[Collected data]

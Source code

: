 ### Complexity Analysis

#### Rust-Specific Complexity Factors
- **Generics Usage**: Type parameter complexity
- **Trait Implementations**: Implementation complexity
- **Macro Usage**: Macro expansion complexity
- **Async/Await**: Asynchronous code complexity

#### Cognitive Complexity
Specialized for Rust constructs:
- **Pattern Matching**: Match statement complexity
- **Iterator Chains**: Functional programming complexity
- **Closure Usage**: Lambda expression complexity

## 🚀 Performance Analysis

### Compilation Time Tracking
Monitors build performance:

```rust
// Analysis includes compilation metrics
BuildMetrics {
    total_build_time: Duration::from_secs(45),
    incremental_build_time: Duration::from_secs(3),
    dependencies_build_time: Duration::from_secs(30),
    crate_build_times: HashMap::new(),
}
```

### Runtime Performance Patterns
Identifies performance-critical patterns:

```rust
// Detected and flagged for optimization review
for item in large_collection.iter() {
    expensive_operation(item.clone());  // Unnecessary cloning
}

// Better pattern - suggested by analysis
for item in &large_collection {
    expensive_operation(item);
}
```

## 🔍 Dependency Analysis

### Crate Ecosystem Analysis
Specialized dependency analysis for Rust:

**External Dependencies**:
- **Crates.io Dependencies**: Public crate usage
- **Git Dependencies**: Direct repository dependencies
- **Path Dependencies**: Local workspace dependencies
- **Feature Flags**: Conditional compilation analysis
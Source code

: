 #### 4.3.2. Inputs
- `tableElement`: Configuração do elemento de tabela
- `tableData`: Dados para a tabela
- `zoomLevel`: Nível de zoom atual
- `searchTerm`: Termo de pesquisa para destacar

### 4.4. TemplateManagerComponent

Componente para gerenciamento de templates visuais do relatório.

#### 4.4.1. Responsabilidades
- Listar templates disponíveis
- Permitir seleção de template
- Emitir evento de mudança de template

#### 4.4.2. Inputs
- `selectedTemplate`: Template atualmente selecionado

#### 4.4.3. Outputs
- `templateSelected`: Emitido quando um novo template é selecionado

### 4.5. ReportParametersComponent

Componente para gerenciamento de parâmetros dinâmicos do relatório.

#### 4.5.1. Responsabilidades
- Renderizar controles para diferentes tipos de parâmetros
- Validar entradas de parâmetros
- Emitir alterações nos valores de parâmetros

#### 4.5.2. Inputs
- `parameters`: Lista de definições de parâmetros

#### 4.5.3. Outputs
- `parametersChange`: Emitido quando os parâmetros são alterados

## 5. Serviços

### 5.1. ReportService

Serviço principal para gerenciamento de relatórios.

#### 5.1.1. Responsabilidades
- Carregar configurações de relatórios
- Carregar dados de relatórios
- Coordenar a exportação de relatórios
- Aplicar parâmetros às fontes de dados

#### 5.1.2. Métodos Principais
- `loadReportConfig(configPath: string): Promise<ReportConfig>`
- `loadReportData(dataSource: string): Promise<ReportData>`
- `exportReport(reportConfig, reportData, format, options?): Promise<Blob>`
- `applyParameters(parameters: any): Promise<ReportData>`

REQUIRED ACTION. Return, please, the lines of the data from the first through the line containing "### Runtime Performance Patterns", both kept, exactly as they stand and nothing more.

ANSWER SPACE.
Source code

: ### Complexity Analysis

#### Rust-Specific Complexity Factors
- **Generics Usage**: Type parameter complexity
- **Trait Implementations**: Implementation complexity
- **Macro Usage**: Macro expansion complexity
- **Async/Await**: Asynchronous code complexity

#### Cognitive Complexity
Specialized for Rust constructs:
- **Pattern Matching**: Match statement complexity
- **Iterator Chains**: Functional programming complexity
- **Closure Usage**: Lambda expression complexity

## 🚀 Performance Analysis

### Compilation Time Tracking
Monitors build performance:

```rust
// Analysis includes compilation metrics
BuildMetrics {
    total_build_time: Duration::from_secs(45),
    incremental_build_time: Duration::from_secs(3),
    dependencies_build_time: Duration::from_secs(30),
    crate_build_times: HashMap::new(),
}
```

### Runtime Performance Patterns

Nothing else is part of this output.